Items from a data source:
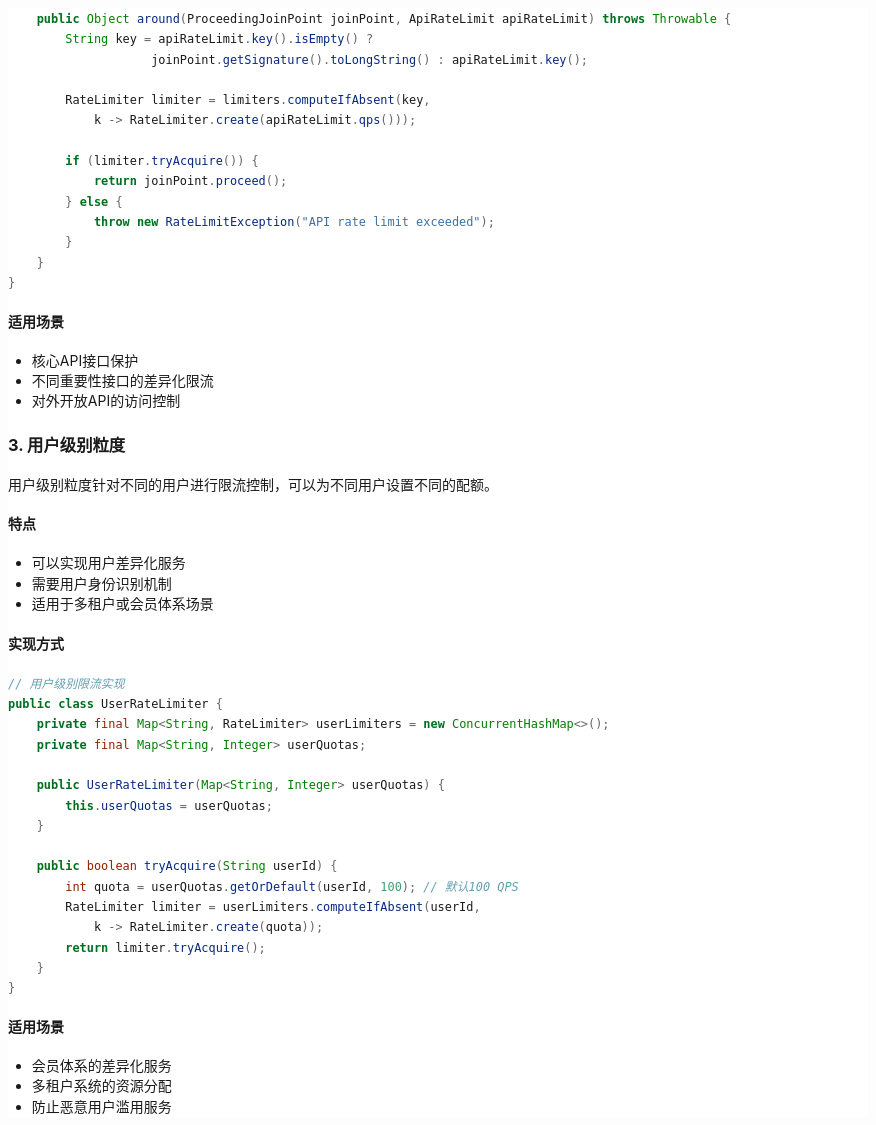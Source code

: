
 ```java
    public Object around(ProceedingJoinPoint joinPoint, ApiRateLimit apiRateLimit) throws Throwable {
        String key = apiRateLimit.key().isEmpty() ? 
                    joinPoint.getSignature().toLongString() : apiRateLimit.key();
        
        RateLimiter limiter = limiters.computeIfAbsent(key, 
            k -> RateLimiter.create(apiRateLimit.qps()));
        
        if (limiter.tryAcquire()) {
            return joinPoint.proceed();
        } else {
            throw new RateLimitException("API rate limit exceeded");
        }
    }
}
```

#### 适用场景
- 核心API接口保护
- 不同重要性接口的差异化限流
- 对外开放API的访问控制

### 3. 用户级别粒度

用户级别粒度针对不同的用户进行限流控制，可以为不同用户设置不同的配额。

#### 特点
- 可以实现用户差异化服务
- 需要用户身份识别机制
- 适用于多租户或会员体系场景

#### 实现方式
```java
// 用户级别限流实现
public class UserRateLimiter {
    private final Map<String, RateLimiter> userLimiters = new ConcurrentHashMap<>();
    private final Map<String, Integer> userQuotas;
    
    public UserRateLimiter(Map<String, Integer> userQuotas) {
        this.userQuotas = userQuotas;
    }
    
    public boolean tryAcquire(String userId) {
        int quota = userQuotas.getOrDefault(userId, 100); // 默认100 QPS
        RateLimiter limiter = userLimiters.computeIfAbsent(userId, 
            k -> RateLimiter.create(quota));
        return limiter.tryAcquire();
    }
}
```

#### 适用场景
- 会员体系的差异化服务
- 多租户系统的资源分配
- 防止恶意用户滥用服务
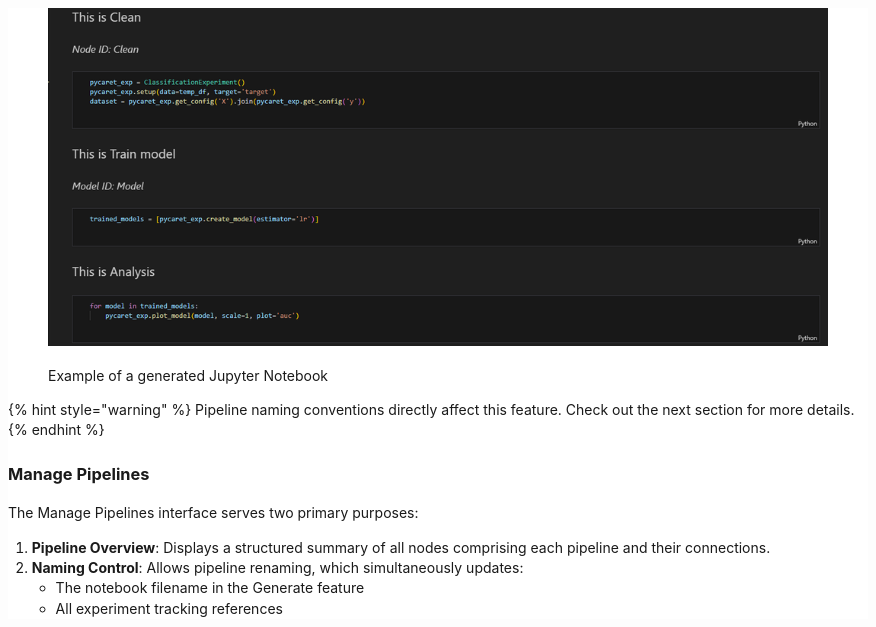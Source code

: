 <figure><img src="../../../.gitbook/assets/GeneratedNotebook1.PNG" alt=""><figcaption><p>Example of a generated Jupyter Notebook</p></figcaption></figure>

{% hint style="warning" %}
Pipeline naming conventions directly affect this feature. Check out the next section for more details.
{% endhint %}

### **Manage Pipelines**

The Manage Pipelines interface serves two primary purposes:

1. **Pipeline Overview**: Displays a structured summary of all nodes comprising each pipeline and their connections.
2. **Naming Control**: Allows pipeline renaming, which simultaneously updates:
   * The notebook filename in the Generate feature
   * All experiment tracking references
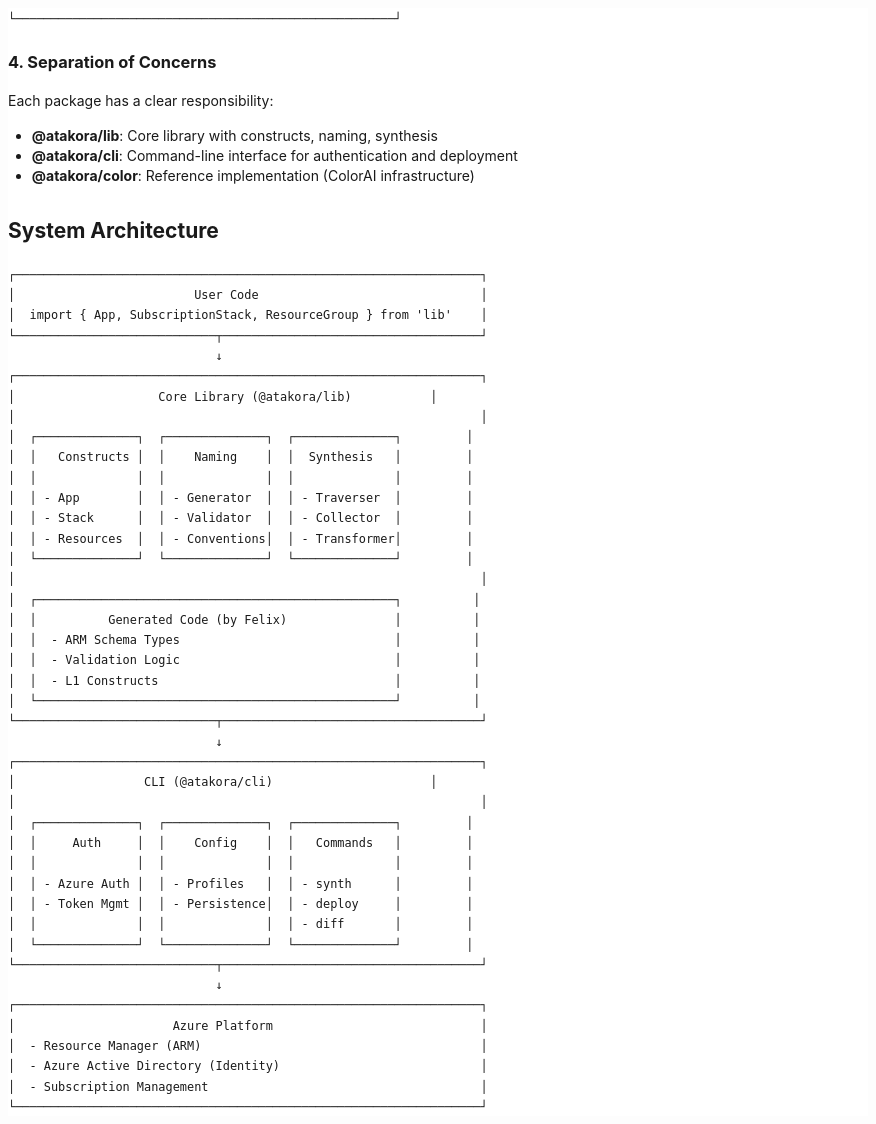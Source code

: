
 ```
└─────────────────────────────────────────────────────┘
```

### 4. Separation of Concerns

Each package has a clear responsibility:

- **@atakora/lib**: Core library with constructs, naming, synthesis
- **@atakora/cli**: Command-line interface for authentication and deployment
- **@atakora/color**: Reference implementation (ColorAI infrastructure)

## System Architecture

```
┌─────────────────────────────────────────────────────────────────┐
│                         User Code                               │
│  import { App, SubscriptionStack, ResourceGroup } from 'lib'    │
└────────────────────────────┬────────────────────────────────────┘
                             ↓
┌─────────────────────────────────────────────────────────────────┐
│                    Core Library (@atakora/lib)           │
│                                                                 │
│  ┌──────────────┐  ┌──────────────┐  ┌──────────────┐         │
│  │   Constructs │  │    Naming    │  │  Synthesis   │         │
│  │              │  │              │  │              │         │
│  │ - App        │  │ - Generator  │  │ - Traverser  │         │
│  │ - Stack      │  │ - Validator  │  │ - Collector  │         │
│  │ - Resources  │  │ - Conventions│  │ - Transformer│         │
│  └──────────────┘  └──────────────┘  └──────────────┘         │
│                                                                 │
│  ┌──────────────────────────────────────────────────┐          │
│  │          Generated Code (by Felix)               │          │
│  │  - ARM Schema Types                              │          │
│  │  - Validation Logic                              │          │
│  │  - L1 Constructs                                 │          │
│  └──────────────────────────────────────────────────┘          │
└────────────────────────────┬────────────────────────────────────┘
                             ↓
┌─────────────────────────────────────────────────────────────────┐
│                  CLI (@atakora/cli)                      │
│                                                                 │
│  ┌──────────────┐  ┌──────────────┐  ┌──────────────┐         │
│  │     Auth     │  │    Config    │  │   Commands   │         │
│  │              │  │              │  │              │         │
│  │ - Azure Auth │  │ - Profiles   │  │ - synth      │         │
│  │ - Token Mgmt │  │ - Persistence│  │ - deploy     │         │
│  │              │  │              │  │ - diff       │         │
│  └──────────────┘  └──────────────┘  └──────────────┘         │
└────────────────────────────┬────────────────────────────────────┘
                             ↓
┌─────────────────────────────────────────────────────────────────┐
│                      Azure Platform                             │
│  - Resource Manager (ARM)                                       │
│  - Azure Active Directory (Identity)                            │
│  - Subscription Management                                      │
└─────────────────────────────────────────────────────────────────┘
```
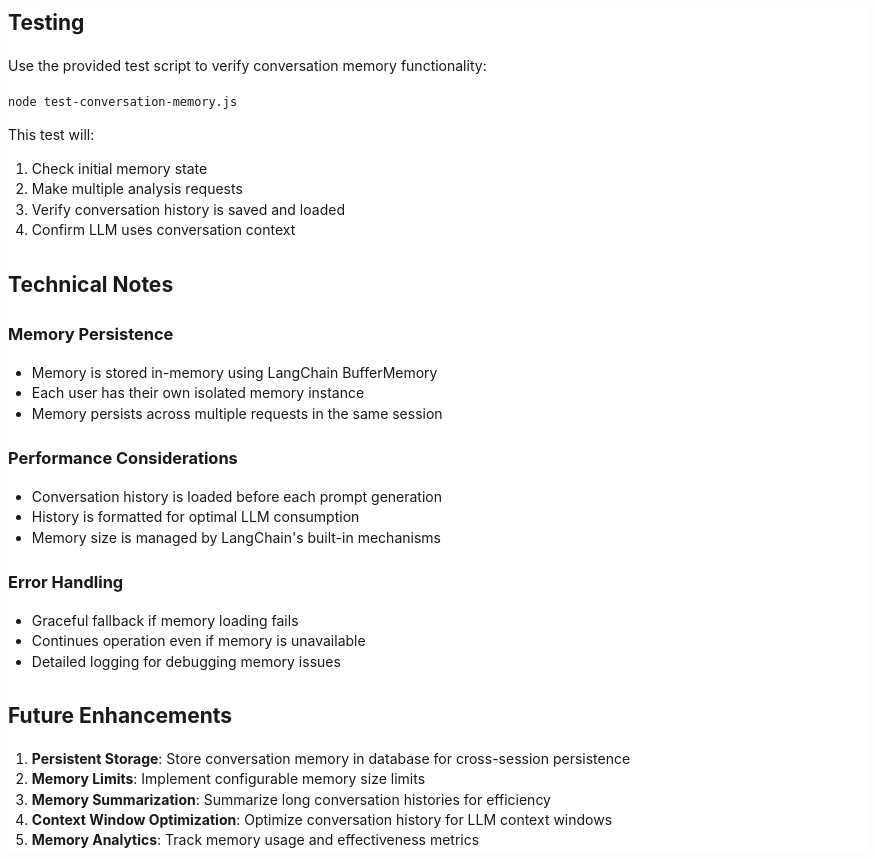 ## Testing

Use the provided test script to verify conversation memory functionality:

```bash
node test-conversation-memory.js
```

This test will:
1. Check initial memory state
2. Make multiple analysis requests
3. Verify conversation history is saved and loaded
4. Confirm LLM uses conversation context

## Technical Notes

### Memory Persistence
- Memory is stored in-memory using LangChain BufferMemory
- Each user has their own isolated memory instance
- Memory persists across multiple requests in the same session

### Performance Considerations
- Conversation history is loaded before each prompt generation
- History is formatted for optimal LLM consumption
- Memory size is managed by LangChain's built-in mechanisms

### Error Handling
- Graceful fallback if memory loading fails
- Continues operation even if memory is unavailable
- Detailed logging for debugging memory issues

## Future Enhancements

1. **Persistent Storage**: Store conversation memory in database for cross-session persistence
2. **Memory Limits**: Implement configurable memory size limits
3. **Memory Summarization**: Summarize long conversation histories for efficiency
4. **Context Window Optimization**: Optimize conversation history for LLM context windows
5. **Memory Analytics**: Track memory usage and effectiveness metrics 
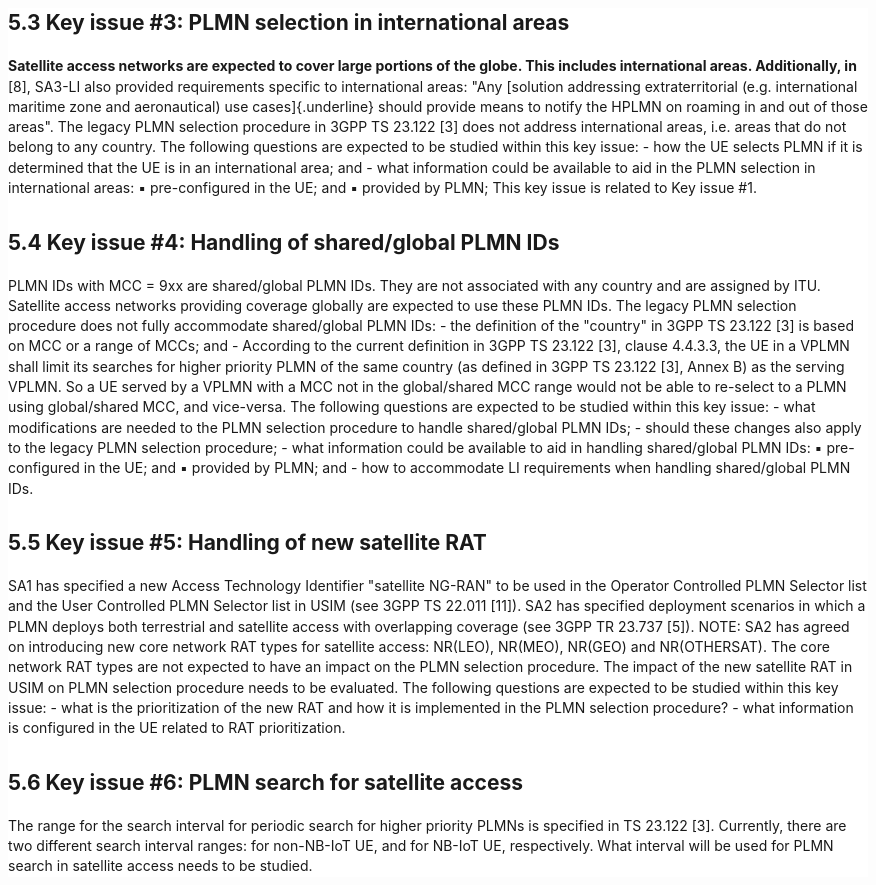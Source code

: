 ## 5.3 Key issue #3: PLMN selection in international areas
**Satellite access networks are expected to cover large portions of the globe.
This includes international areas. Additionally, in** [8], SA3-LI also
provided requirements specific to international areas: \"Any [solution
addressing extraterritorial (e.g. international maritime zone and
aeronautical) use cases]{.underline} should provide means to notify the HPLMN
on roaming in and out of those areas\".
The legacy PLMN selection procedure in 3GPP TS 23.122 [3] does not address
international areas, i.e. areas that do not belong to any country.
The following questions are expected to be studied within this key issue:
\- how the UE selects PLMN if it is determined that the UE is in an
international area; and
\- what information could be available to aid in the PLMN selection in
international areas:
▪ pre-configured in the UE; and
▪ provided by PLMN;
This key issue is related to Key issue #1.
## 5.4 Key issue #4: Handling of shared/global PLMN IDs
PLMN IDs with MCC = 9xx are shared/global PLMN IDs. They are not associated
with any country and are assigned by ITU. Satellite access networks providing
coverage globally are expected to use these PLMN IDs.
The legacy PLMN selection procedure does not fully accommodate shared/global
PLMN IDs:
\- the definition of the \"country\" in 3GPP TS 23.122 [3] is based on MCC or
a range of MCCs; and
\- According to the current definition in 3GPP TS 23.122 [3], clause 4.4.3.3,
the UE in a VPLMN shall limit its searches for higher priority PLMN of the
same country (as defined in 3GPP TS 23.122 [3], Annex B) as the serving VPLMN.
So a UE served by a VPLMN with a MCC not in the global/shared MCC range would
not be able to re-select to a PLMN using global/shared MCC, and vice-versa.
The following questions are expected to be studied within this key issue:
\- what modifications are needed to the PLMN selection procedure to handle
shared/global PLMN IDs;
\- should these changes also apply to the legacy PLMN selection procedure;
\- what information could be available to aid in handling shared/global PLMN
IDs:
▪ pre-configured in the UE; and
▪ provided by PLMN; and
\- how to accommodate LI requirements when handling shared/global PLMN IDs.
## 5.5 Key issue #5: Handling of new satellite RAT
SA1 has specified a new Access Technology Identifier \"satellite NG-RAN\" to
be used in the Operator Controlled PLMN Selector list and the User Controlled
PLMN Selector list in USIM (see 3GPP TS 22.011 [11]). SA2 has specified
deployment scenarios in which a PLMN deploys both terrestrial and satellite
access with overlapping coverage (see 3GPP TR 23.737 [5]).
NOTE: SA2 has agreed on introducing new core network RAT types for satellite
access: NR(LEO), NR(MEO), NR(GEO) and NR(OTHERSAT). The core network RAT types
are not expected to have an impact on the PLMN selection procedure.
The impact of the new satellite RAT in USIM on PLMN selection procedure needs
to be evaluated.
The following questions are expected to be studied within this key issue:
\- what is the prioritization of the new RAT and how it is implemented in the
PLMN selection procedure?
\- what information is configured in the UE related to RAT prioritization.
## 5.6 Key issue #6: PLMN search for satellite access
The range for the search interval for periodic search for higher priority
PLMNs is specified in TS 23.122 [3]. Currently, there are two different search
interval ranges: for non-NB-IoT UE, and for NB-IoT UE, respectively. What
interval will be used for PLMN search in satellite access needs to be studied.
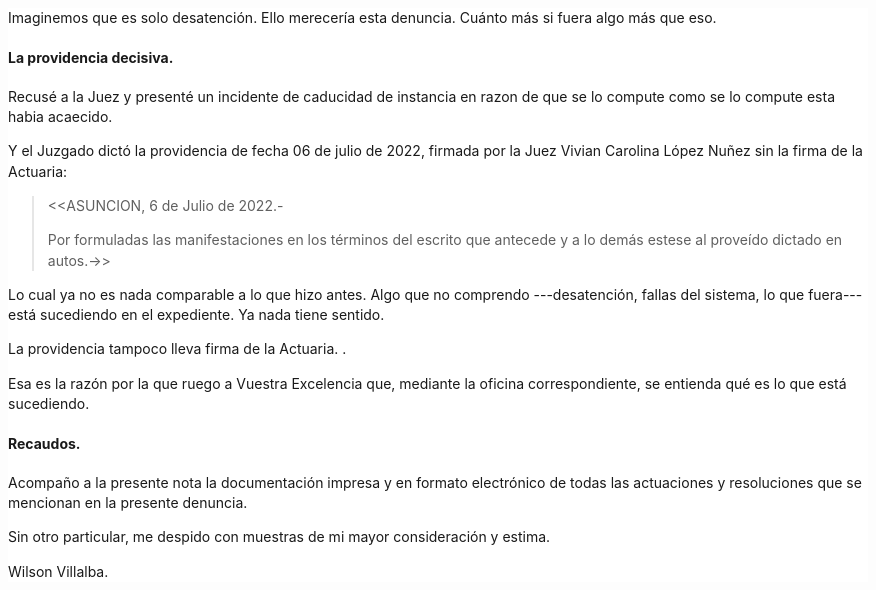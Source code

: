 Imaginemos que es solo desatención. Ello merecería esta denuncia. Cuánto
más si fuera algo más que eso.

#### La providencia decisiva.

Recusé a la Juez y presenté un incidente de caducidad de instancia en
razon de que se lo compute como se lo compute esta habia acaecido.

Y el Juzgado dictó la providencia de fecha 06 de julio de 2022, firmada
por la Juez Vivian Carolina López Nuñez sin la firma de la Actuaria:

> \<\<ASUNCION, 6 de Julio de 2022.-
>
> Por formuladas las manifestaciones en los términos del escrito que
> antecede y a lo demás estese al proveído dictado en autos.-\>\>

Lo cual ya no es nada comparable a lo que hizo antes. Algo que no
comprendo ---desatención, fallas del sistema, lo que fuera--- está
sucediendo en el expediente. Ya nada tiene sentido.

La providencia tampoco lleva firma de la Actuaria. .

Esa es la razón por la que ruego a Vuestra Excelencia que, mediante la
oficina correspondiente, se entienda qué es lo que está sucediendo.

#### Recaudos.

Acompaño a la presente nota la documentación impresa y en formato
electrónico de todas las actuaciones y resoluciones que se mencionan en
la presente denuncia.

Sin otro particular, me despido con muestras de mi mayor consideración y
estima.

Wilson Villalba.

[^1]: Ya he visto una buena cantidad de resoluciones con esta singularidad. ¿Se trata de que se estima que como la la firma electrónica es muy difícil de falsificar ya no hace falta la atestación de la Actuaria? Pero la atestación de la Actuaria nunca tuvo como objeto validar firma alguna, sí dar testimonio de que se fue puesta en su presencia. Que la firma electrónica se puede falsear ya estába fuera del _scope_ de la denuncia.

_Exercise goal_
Your task is to copy only the lines above starting at the one containing "3. **Memory Summarization**: Summarize" and ending at the one containing "international area; and". Copy them exactly, both ends included, and omit the pictures.

_Task answer_
3. **Memory Summarization**: Summarize long conversation histories for efficiency
4. **Context Window Optimization**: Optimize conversation history for LLM context windows
5. **Memory Analytics**: Track memory usage and effectiveness metrics 
Source code

: ## 5.3 Key issue #3: PLMN selection in international areas
**Satellite access networks are expected to cover large portions of the globe.
This includes international areas. Additionally, in** [8], SA3-LI also
provided requirements specific to international areas: \"Any [solution
addressing extraterritorial (e.g. international maritime zone and
aeronautical) use cases]{.underline} should provide means to notify the HPLMN
on roaming in and out of those areas\".
The legacy PLMN selection procedure in 3GPP TS 23.122 [3] does not address
international areas, i.e. areas that do not belong to any country.
The following questions are expected to be studied within this key issue:
\- how the UE selects PLMN if it is determined that the UE is in an
international area; and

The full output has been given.